====== INFORMATION SHOWN ======
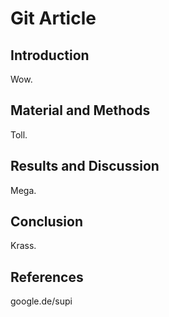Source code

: # Git Article
## Introduction

Wow.

## Material and Methods

Toll.

## Results and Discussion

Mega.

## Conclusion

Krass.

## References

google.de/supi
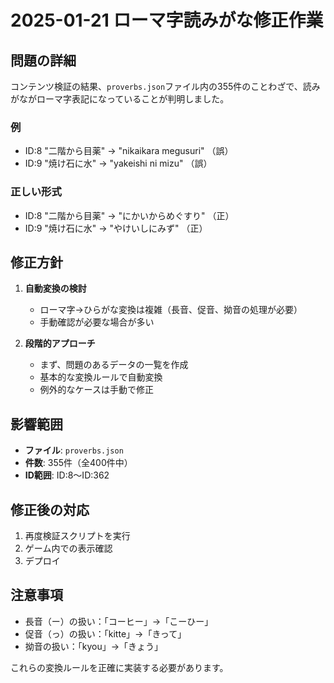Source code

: # 2025-01-21 ローマ字読みがな修正作業

## 問題の詳細

コンテンツ検証の結果、`proverbs.json`ファイル内の355件のことわざで、読みがながローマ字表記になっていることが判明しました。

### 例
- ID:8 "二階から目薬" → "nikaikara megusuri" （誤）
- ID:9 "焼け石に水" → "yakeishi ni mizu" （誤）

### 正しい形式
- ID:8 "二階から目薬" → "にかいからめぐすり" （正）
- ID:9 "焼け石に水" → "やけいしにみず" （正）

## 修正方針

1. **自動変換の検討**
   - ローマ字→ひらがな変換は複雑（長音、促音、拗音の処理が必要）
   - 手動確認が必要な場合が多い

2. **段階的アプローチ**
   - まず、問題のあるデータの一覧を作成
   - 基本的な変換ルールで自動変換
   - 例外的なケースは手動で修正

## 影響範囲

- **ファイル**: `proverbs.json`
- **件数**: 355件（全400件中）
- **ID範囲**: ID:8〜ID:362

## 修正後の対応

1. 再度検証スクリプトを実行
2. ゲーム内での表示確認
3. デプロイ

## 注意事項

- 長音（ー）の扱い：「コーヒー」→「こーひー」
- 促音（っ）の扱い：「kitte」→「きって」
- 拗音の扱い：「kyou」→「きょう」

これらの変換ルールを正確に実装する必要があります。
======
**PROBLEM TO WORK ON**
Where a line above contains the word "焼け石に水", show that line.

**SOLVED PROBLEM**
- ID:9 "焼け石に水" → "yakeishi ni mizu" （誤）
- ID:9 "焼け石に水" → "やけいしにみず" （正）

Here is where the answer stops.